| Instructions to follow |
The answer must be every line from the entries below that contains "flags".

| Records provided |
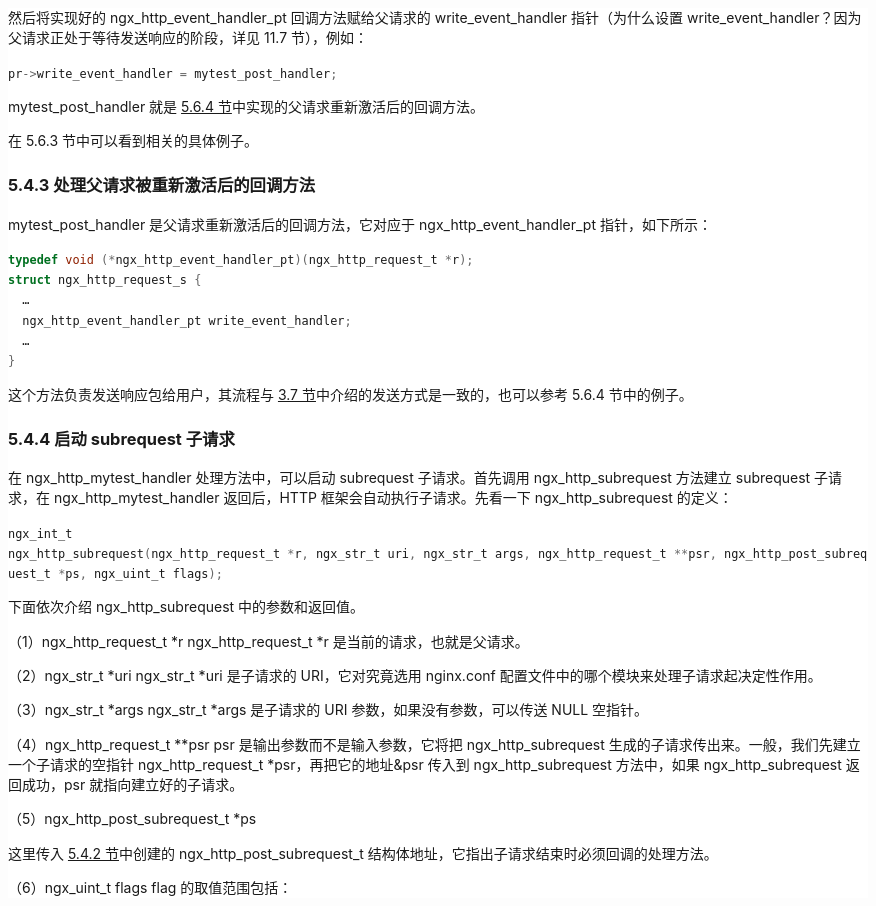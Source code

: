 然后将实现好的 ngx_http_event_handler_pt 回调方法赋给父请求的 write_event_handler 指针（为什么设置 write_event_handler？因为父请求正处于等待发送响应的阶段，详见 11.7 节），例如：

```C
pr->write_event_handler = mytest_post_handler;
```

mytest_post_handler 就是 [5.6.4 节](#564-父请求的回调方法)中实现的父请求重新激活后的回调方法。

在 5.6.3 节中可以看到相关的具体例子。

### 5.4.3 处理父请求被重新激活后的回调方法

mytest_post_handler 是父请求重新激活后的回调方法，它对应于 ngx_http_event_handler_pt 指针，如下所示：

```C
typedef void (*ngx_http_event_handler_pt)(ngx_http_request_t *r);
struct ngx_http_request_s {
  …
  ngx_http_event_handler_pt write_event_handler;
  …
}
```

这个方法负责发送响应包给用户，其流程与 [3.7 节](#37-发送响应)中介绍的发送方式是一致的，也可以参考 5.6.4 节中的例子。

### 5.4.4 启动 subrequest 子请求

在 ngx_http_mytest_handler 处理方法中，可以启动 subrequest 子请求。首先调用 ngx_http_subrequest 方法建立 subrequest 子请求，在 ngx_http_mytest_handler 返回后，HTTP 框架会自动执行子请求。先看一下 ngx_http_subrequest 的定义：

```C
ngx_int_t
ngx_http_subrequest(ngx_http_request_t *r, ngx_str_t uri, ngx_str_t args, ngx_http_request_t **psr, ngx_http_post_subrequest_t *ps, ngx_uint_t flags);
```

下面依次介绍 ngx_http_subrequest 中的参数和返回值。

（1）ngx_http_request_t \*r
ngx_http_request_t \*r 是当前的请求，也就是父请求。

（2）ngx_str_t \*uri
ngx_str_t \*uri 是子请求的 URI，它对究竟选用 nginx.conf 配置文件中的哪个模块来处理子请求起决定性作用。

（3）ngx_str_t \*args
ngx_str_t \*args 是子请求的 URI 参数，如果没有参数，可以传送 NULL 空指针。

（4）ngx_http_request_t \*\*psr
psr 是输出参数而不是输入参数，它将把 ngx_http_subrequest 生成的子请求传出来。一般，我们先建立一个子请求的空指针 ngx_http_request_t \*psr，再把它的地址&psr 传入到 ngx_http_subrequest 方法中，如果 ngx_http_subrequest 返回成功，psr 就指向建立好的子请求。

（5）ngx_http_post_subrequest_t \*ps

这里传入 [5.4.2 节](#542-实现子请求处理完毕时的回调方法)中创建的 ngx_http_post_subrequest_t 结构体地址，它指出子请求结束时必须回调的处理方法。

（6）ngx_uint_t flags
flag 的取值范围包括：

| Answer box |
ngx_http_subrequest(ngx_http_request_t *r, ngx_str_t uri, ngx_str_t args, ngx_http_request_t **psr, ngx_http_post_subrequest_t *ps, ngx_uint_t flags);
（6）ngx_uint_t flags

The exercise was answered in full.